Research from the Office of National Statistics (ONS) titled The commuting gap: Men account for 65% of commutes lasting more than an hour, published in November 2018, provides an important insight for employers entering what may be their fourth annual round of gender pay gap reporting.
The ONS looked at the relationship between gender, pay and commuting time to find striking conclusions; women are more likely than men to leave their job due to a longer commute, leading to a ‘commuting gap’.
A long commute makes both men and women more likely to leave their job. However, commuting has a particularly severe impact on women’s working lives. The research demonstrates that women tend to seek a shorter trip to work, despite this being strongly associated with substantially lower pay. The ONS believes this is due to the disproportionate childcare burden still borne by women; this is consistent with worsening pay inequality from individuals’ mid-20s onwards, which is around the average age of a first-time mother.

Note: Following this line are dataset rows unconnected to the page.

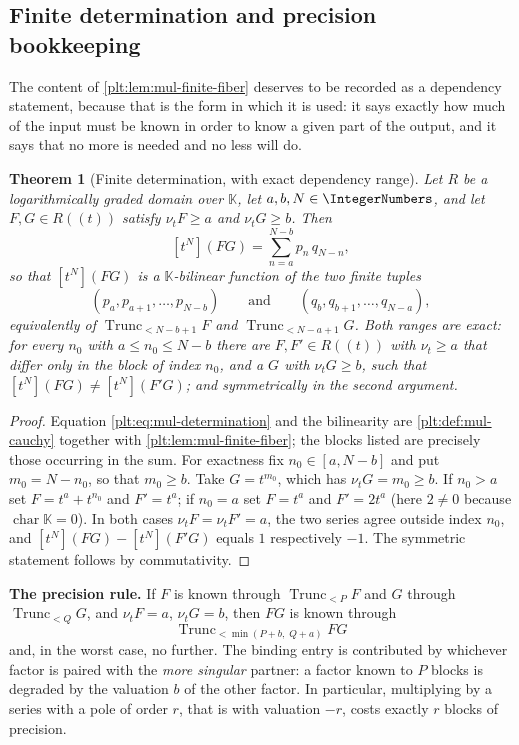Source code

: \documentclass[11pt,oneside]{article}
\theoremstyle{plain}
\newtheorem{theorem}{Theorem}[section]
\theoremstyle{definition}
\theoremstyle{remark}
\newcommand{\K}{\mathbb{K}}
\newcommand{\ordt}{\nu_{t}}                              %
\newcommand{\Trunc}[2]{\operatorname{Trunc}_{<#2}#1}     %
\begin{document}
\subsection{Finite determination and precision bookkeeping}
\label{plt:sec:mul-finite-det}

The content of \cref{plt:lem:mul-finite-fiber} deserves to be recorded as a
dependency statement, because that is the form in which it is used: it says
exactly how much of the input must be known in order to know a given part of
the output, and it says that no more is needed and no less will do.

\begin{theorem}[Finite determination, with exact dependency range]
\label{plt:thm:mul-finite-determination}
Let $R$ be a logarithmically graded domain over $\K$, let $a,b,N\in
\IntegerNumbers$, and let $F,G\in R((t))$ satisfy $\ordt F\ge a$ and
$\ordt G\ge b$.  Then
\begin{equation}\label{plt:eq:mul-determination}
 [t^N](FG)=\sum_{n=a}^{N-b}p_n\,q_{N-n},
\end{equation}
so that $[t^N](FG)$ is a $\K$-bilinear function of the two finite tuples
\[
 (p_a,p_{a+1},\ldots,p_{N-b})
 \qquad\text{and}\qquad
 (q_b,q_{b+1},\ldots,q_{N-a}),
\]
equivalently of $\Trunc{F}{N-b+1}$ and $\Trunc{G}{N-a+1}$.  Both ranges are
exact: for every $n_0$ with $a\le n_0\le N-b$ there are $F,F'\in R((t))$ with
$\ordt\ge a$ that differ only in the block of index $n_0$, and a $G$ with
$\ordt G\ge b$, such that $[t^N](FG)\ne[t^N](F'G)$; and symmetrically in the
second argument.
\end{theorem}

\begin{proof}
Equation \eqref{plt:eq:mul-determination} and the bilinearity are
\cref{plt:def:mul-cauchy} together with \cref{plt:lem:mul-finite-fiber}; the
blocks listed are precisely those occurring in the sum.  For exactness fix
$n_0\in[a,N-b]$ and put $m_0=N-n_0$, so that $m_0\ge b$.  Take
$G=t^{m_0}$, which has $\ordt G=m_0\ge b$.  If $n_0>a$ set $F=t^a+t^{n_0}$
and $F'=t^a$; if $n_0=a$ set $F=t^a$ and $F'=2t^a$ (here $2\ne0$ because
$\operatorname{char}\K=0$).  In both cases $\ordt F=\ordt F'=a$, the two
series agree outside index $n_0$, and $[t^N](FG)-[t^N](F'G)$ equals $1$
respectively $-1$.  The symmetric statement follows by commutativity.
\end{proof}

\begin{checkpointbox}
\textbf{The precision rule.}  If $F$ is known through $\Trunc{F}{P}$ and $G$
through $\Trunc{G}{Q}$, and $\ordt F=a$, $\ordt G=b$, then $FG$ is known
through
\[
 \Trunc{FG}{\min(P+b,\;Q+a)}
\]
and, in the worst case, no further.  The binding entry is contributed by
whichever factor is paired with the \emph{more singular} partner: a factor
known to $P$ blocks is degraded by the valuation $b$ of the other factor.  In
particular, multiplying by a series with a pole of order $r$, that is with
valuation $-r$, costs exactly $r$ blocks of precision.
\end{checkpointbox}
\end{document}
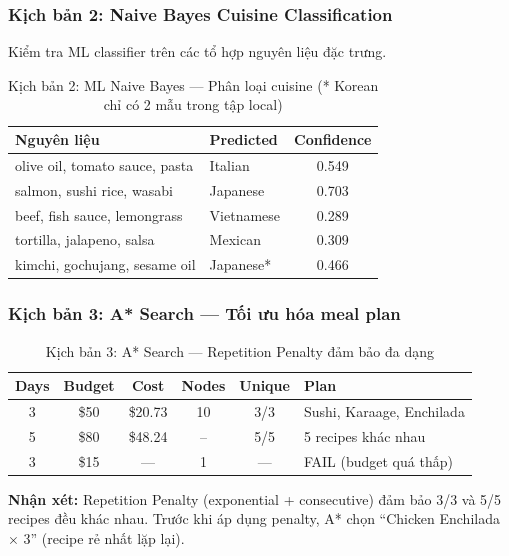 \subsubsection{Kịch bản 2: Naive Bayes Cuisine Classification}
Kiểm tra ML classifier trên các tổ hợp nguyên liệu đặc trưng.

\begin{table}[H]
\centering
\small
\begin{tabular}{|l|l|c|}
\hline
\textbf{Nguyên liệu} & \textbf{Predicted} & \textbf{Confidence} \\
\hline
olive oil, tomato sauce, pasta & Italian & 0.549 \\
\hline
salmon, sushi rice, wasabi & Japanese & 0.703 \\
\hline
beef, fish sauce, lemongrass & Vietnamese & 0.289 \\
\hline
tortilla, jalapeno, salsa & Mexican & 0.309 \\
\hline
kimchi, gochujang, sesame oil & Japanese* & 0.466 \\
\hline
\end{tabular}
\caption{Kịch bản 2: ML Naive Bayes --- Phân loại cuisine (* Korean chỉ có 2 mẫu trong tập local)}
\label{tab:exp_ml}
\end{table}

\subsubsection{Kịch bản 3: A* Search --- Tối ưu hóa meal plan}

\begin{table}[H]
\centering
\small
\begin{tabular}{|c|c|c|c|c|l|}
\hline
\textbf{Days} & \textbf{Budget} & \textbf{Cost} & \textbf{Nodes} & \textbf{Unique} & \textbf{Plan} \\
\hline
3 & \$50 & \$20.73 & 10 & 3/3 & Sushi, Karaage, Enchilada \\
\hline
5 & \$80 & \$48.24 & -- & 5/5 & 5 recipes khác nhau \\
\hline
3 & \$15 & --- & 1 & --- & FAIL (budget quá thấp) \\
\hline
\end{tabular}
\caption{Kịch bản 3: A* Search --- Repetition Penalty đảm bảo đa dạng}
\label{tab:exp_astar}
\end{table}

\textbf{Nhận xét:} Repetition Penalty (exponential + consecutive) đảm bảo 3/3 và 5/5 recipes đều khác nhau. Trước khi áp dụng penalty, A* chọn ``Chicken Enchilada $\times$ 3'' (recipe rẻ nhất lặp lại).

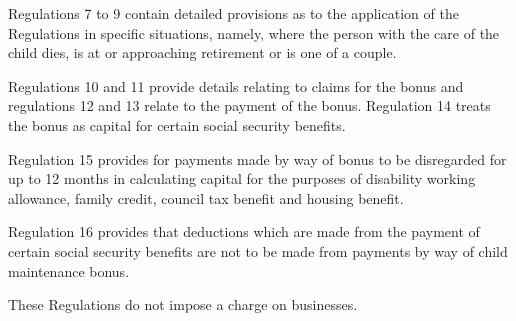 \documentclass[12pt,a4paper]{article}
\begin{document}
  Regulations 7 to 9 contain detailed provisions as to the application of the Regulations in specific situations, namely, where the person with the care of the child dies, is at or approaching retirement or is one of a couple.

  Regulations 10 and 11 provide details relating to claims for the bonus and regulations 12 and 13 relate to the payment of the bonus. Regulation 14 treats the bonus as capital for certain social security benefits.

  Regulation 15 provides for payments made by way of bonus to be disregarded for up to 12 months in calculating capital for the purposes of disability working allowance, family credit, council tax benefit and housing benefit.

  Regulation 16 provides that deductions which are made from the payment of certain social security benefits are not to be made from payments by way of child maintenance bonus.

  These Regulations do not impose a charge on businesses.
\end{document}
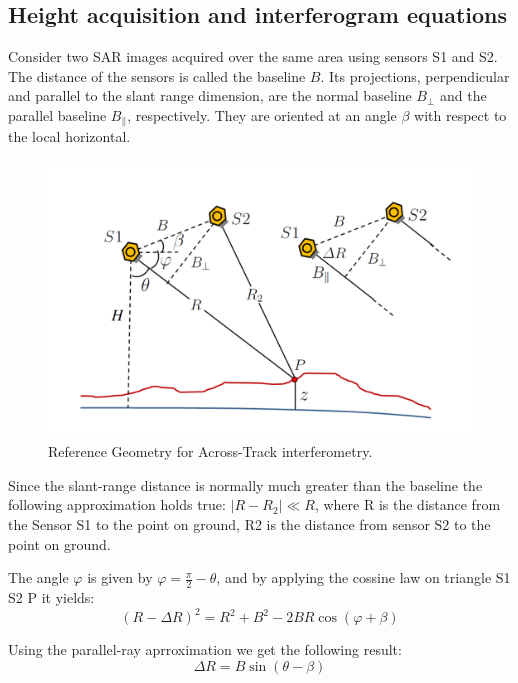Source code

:\subsection{Height acquisition and interferogram equations}
Consider two SAR images acquired over the same area using sensors S1 and S2. The distance of the sensors is called the baseline $B$. Its projections, perpendicular and parallel to the slant range dimension, are the normal baseline $B_{\perp}$ and the parallel baseline $B_{\parallel}$, respectively. They are oriented at an angle $\beta$ with respect to the local horizontal.

\begin{figure}[H]
    \centering
    \includegraphics[width=\linewidth]{Cap1/int.png}
    \caption{Reference Geometry for Across-Track interferometry. \cite{Paolathesis}}
    \label{fig:reference_geometry}
\end{figure}

Since the slant-range distance is normally much greater than the baseline the following approximation holds true: $|R - R_2| \ll R$, where R is the distance from the Sensor S1 to the point on ground, R2 is the distance from sensor S2 to the point on ground.

The angle $\varphi$ is given by $\varphi = \frac{\pi}{2} - \theta$, 
and by applying the cossine law on triangle S1 S2 P it yields:
\begin{equation}
    (R-\Delta R) ^2 = R^2 + B^2 - 2BR \cos(\varphi + \beta)
\end{equation}

Using the parallel-ray aprroximation we get the following result:
\begin{equation}
    \Delta R = B \sin(\theta - \beta)
\end{equation}

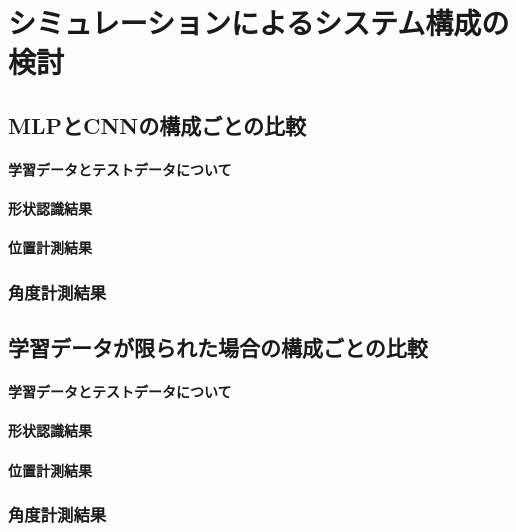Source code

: \chapter{シミュレーションによるシステム構成の検討}


\section{MLPとCNNの構成ごとの比較}

\subsubsection{学習データとテストデータについて}

\subsubsection{形状認識結果}

\subsubsection{位置計測結果}

\subsection{角度計測結果}


\section{学習データが限られた場合の構成ごとの比較}

\subsubsection{学習データとテストデータについて}

\subsubsection{形状認識結果}

\subsubsection{位置計測結果}

\subsection{角度計測結果}


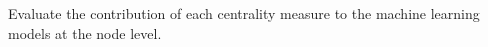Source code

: \documentclass[preview]{standalone}
\begin{document}
Evaluate the contribution of each centrality measure to the machine learning models at the node level.\\
\end{document}
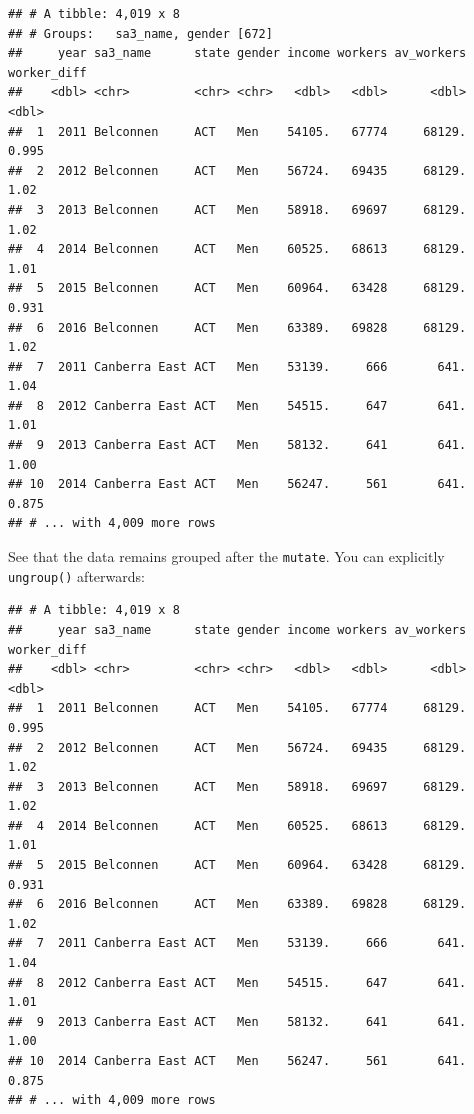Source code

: \documentclass[]{book}
\newenvironment{Shaded}{\begin{snugshade}}{\end{snugshade}}
\newcommand{\DataTypeTok}[1]{\textcolor[rgb]{0.13,0.29,0.53}{#1}}
\newcommand{\KeywordTok}[1]{\textcolor[rgb]{0.13,0.29,0.53}{\textbf{#1}}}
\newcommand{\NormalTok}[1]{#1}
\newcommand{\OperatorTok}[1]{\textcolor[rgb]{0.81,0.36,0.00}{\textbf{#1}}}
\newcommand{\StringTok}[1]{\textcolor[rgb]{0.31,0.60,0.02}{#1}}
\begin{document}
\begin{verbatim}
## # A tibble: 4,019 x 8
## # Groups:   sa3_name, gender [672]
##     year sa3_name      state gender income workers av_workers worker_diff
##    <dbl> <chr>         <chr> <chr>   <dbl>   <dbl>      <dbl>       <dbl>
##  1  2011 Belconnen     ACT   Men    54105.   67774     68129.       0.995
##  2  2012 Belconnen     ACT   Men    56724.   69435     68129.       1.02 
##  3  2013 Belconnen     ACT   Men    58918.   69697     68129.       1.02 
##  4  2014 Belconnen     ACT   Men    60525.   68613     68129.       1.01 
##  5  2015 Belconnen     ACT   Men    60964.   63428     68129.       0.931
##  6  2016 Belconnen     ACT   Men    63389.   69828     68129.       1.02 
##  7  2011 Canberra East ACT   Men    53139.     666       641.       1.04 
##  8  2012 Canberra East ACT   Men    54515.     647       641.       1.01 
##  9  2013 Canberra East ACT   Men    58132.     641       641.       1.00 
## 10  2014 Canberra East ACT   Men    56247.     561       641.       0.875
## # ... with 4,009 more rows
\end{verbatim}

See that the data remains grouped after the \texttt{mutate}. You can explicitly \texttt{ungroup()} afterwards:

\begin{Shaded}
\end{Shaded}

\begin{verbatim}
## # A tibble: 4,019 x 8
##     year sa3_name      state gender income workers av_workers worker_diff
##    <dbl> <chr>         <chr> <chr>   <dbl>   <dbl>      <dbl>       <dbl>
##  1  2011 Belconnen     ACT   Men    54105.   67774     68129.       0.995
##  2  2012 Belconnen     ACT   Men    56724.   69435     68129.       1.02 
##  3  2013 Belconnen     ACT   Men    58918.   69697     68129.       1.02 
##  4  2014 Belconnen     ACT   Men    60525.   68613     68129.       1.01 
##  5  2015 Belconnen     ACT   Men    60964.   63428     68129.       0.931
##  6  2016 Belconnen     ACT   Men    63389.   69828     68129.       1.02 
##  7  2011 Canberra East ACT   Men    53139.     666       641.       1.04 
##  8  2012 Canberra East ACT   Men    54515.     647       641.       1.01 
##  9  2013 Canberra East ACT   Men    58132.     641       641.       1.00 
## 10  2014 Canberra East ACT   Men    56247.     561       641.       0.875
## # ... with 4,009 more rows
\end{verbatim}
\end{document}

The decision to prioritise a short trip to work is, in part, the product of personal relationships, preferences and budgets. At a wider level, housing availability and childcare costs also have an influence.
However, this is not to say that organisations can ignore the effect of travel time on their workforce. If encouraged at all levels, flexible working has the potential to narrow the gap and reduce the costs of replacing women who feel the need to leave their workplace because of unmanageably long commutes.
Even more subtle practices may have an impact, too, such as adequate IT for remote working, planning for travel disruption and a sympathetic attitude towards personal emergencies.
This research pulls together trends which many organisations may well have been aware of. However, its real value is in making us reflect on the complex causes of the gender pay gap, including the mundane journey to work.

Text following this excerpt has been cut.